TASK STATEMENT:
Your answer should be every line of the entries that has the string "README" in it.

# # # # # # #

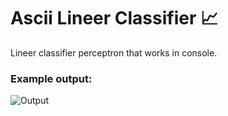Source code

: # Ascii Lineer Classifier :chart_with_upwards_trend:
Lineer classifier perceptron that works in console.

### Example output:
![Output](https://github.com/A713F3/Ascii-Lineer-Classifier.c/img/sample_output.png)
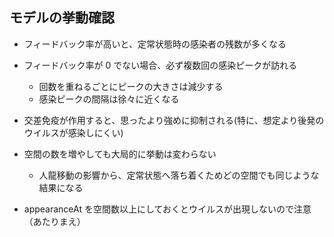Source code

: ## モデルの挙動確認

- フィードバック率が高いと、定常状態時の感染者の残数が多くなる

- フィードバック率が 0 でない場合、必ず複数回の感染ピークが訪れる

  - 回数を重ねるごとにピークの大きさは減少する
  - 感染ピークの間隔は徐々に近くなる

- 交差免疫が作用すると、思ったより強めに抑制される(特に、想定より後発のウイルスが感染しにくい)

- 空間の数を増やしても大局的に挙動は変わらない

  - 人龍移動の影響から、定常状態へ落ち着くためどの空間でも同じような結果になる

- appearanceAt を空間数以上にしておくとウイルスが出現しないので注意（あたりまえ）
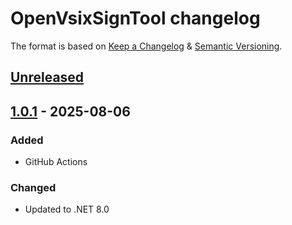 # OpenVsixSignTool changelog

The format is based on [Keep a Changelog](https://keepachangelog.com/en/1.0.0/) & [Semantic Versioning](https://semver.org/spec/v2.0.0.html).

## [Unreleased]

[unreleased]: https://github.com/northis/HlkxGoogleKmsTool/compare/v1.0.1...HEAD

## [1.0.1] - 2025-08-06

### Added

* GitHub Actions

### Changed

* Updated to .NET 8.0

[1.0.1]: https://github.com/northis/HlkxGoogleKmsTool/releases/tag/v1.0.1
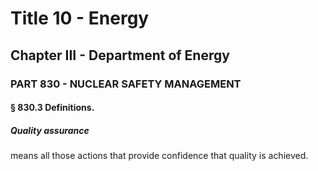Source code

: 
# Title 10 - Energy
## Chapter III - Department of Energy
### PART 830 - NUCLEAR SAFETY MANAGEMENT
#### § 830.3 Definitions.
##### Quality assurance

means all those actions that provide confidence that quality is achieved.
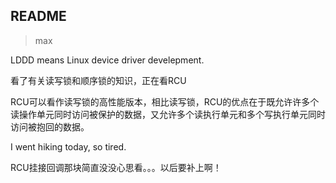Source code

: ## README

>max

LDDD means Linux device driver develepment.

看了有关读写锁和顺序锁的知识，正在看RCU

RCU可以看作读写锁的高性能版本，相比读写锁，RCU的优点在于既允许许多个读操作单元同时访问被保护的数据，又允许多个读执行单元和多个写执行单元同时访问被抱回的数据。

I went hiking today, so tired.

RCU挂接回调那块简直没没心思看。。。以后要补上啊！
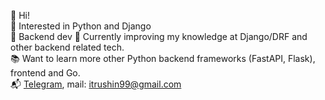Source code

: 👋 Hi!\
👀 Interested in Python and Django \
💼 Backend dev
🌱 Currently improving my knowledge at Django/DRF and other backend related tech.\
📚 Want to learn more other Python backend frameworks (FastAPI, Flask), frontend and Go.\
📬 [Telegram](https://t.me/cognomen), mail: itrushin99@gmail.com
<!---
WannaFight/WannaFight is a ✨ special ✨ repository because its `README.md` (this file) appears on your GitHub profile.
You can click the Preview link to take a look at your changes.
--->
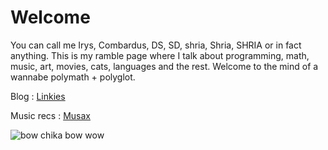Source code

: # Welcome
You can call me Irys, Combardus, DS, SD, shria, Shria, SHRIA or in fact anything. This is my ramble page where I talk about programming, math, music, art, movies, cats, languages and the rest. Welcome to the mind of a wannabe polymath + polyglot.

Blog : [Linkies](https://shria-devarakonda.github.io/shria-blogs)

Music recs : [Musax](https://shria-devarakonda.github.io/shria-music)

![bow chika bow wow](https://www.google.com/url?sa=i&url=https%3A%2F%2Fen.wikipedia.org%2Fwiki%2FFour-dimensional_space&psig=AOvVaw14881ySuqHlVbaFqq3D-PV&ust=1642684015341000&source=images&cd=vfe&ved=0CAsQjRxqFwoTCIjwxfzwvfUCFQAAAAAdAAAAABAD)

# # # # # # #

RESPONSE AREA:
: ## README
WannaFight/WannaFight is a ✨ special ✨ repository because its `README.md` (this file) appears on your GitHub profile.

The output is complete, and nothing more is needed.